芹沢さんはそんななかでもゾンビメイクをしない希少な生徒で、クラスのなかではかなり浮いていた。
ゾンビメイクをしたからといってゾンビになる確率が減るという研究結果があるわけでもないけれど、やはり人はなにかに頼りたくなるもの。
世の中の流れに乗らないことそのものが彼女を異質な存在として浮かび上がらせていた。
だから彼女ーー芹沢莉子さんから告白をされたとき、ほとんど交流がないにもかかわらず、相手の名前をぼくは知っていた。
わからないのはどうして芹沢さんがぼくのことを好きになったのかということだ。
芹沢さんとは幼馴染みとかいうことではなくて、高校でクラスが一緒になったからといって席は近いどころか廊下側と窓側に離れている。挨拶ひとつ交わしたことのない関係。
だからぼくはどうして自分のことを好きになったのかをまずは聞いてみた。彼女は顔と性格と答えた。顔はまあまあタイプだし、わたしのことを変な目でも見ないからと。
確かにぼくは芹沢さんのことをおかしな人間だと思ったことはない。
むしろ逆だった。
周りに流されることのない彼女をひそかに尊敬していた。その気持ちが彼女に伝わったのかもしれない。
ぼくの方はといえば親しくはしていなかったからもちろん好き嫌いという感情は一切なくて、でもそのとき初めて芹沢さんの顔を間近で正面から見て、ああ綺麗な人なんだなと思った。パーツが小さくまとまっているのに目には妙な力強さがあった。
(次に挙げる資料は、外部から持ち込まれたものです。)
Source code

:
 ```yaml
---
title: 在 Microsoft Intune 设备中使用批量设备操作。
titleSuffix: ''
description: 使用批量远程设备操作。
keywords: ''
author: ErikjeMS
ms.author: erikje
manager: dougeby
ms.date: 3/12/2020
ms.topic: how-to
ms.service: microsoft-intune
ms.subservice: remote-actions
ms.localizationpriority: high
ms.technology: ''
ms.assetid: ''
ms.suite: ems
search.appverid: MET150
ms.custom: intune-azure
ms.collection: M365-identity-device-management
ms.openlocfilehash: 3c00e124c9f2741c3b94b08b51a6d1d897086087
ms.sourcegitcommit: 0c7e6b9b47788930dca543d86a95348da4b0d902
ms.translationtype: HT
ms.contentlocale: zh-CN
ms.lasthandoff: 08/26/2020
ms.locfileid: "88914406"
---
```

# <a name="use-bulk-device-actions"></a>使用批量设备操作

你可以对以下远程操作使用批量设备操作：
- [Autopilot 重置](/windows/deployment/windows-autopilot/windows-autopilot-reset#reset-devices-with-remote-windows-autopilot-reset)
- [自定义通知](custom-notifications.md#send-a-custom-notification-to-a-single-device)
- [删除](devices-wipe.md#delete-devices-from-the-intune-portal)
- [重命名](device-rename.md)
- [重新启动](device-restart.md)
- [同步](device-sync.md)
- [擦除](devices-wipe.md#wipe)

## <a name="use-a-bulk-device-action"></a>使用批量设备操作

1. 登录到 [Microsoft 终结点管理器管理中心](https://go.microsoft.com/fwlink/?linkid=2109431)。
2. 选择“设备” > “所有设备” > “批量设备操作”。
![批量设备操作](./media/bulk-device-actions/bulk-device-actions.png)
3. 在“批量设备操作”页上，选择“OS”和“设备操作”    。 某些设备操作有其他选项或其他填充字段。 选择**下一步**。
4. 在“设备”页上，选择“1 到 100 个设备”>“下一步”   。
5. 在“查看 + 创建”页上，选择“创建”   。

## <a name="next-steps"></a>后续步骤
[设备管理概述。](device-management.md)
それだけが告白を受け入れた理由かといえばそうでもなくて、単純に言えば、ぼくはそもそもゾンビを嫌っていた。
だからゾンビメイクをする女子というものが嫌いで、ゾンビメイクを徹底的に拒んでいる芹沢さんに対しては好感が持てていた。
恋愛感情とはまた違ったものではあったけれど、そういうのがきっかけで付き合う人も珍しくはない。
こうしてぼくたちは交際を開始した。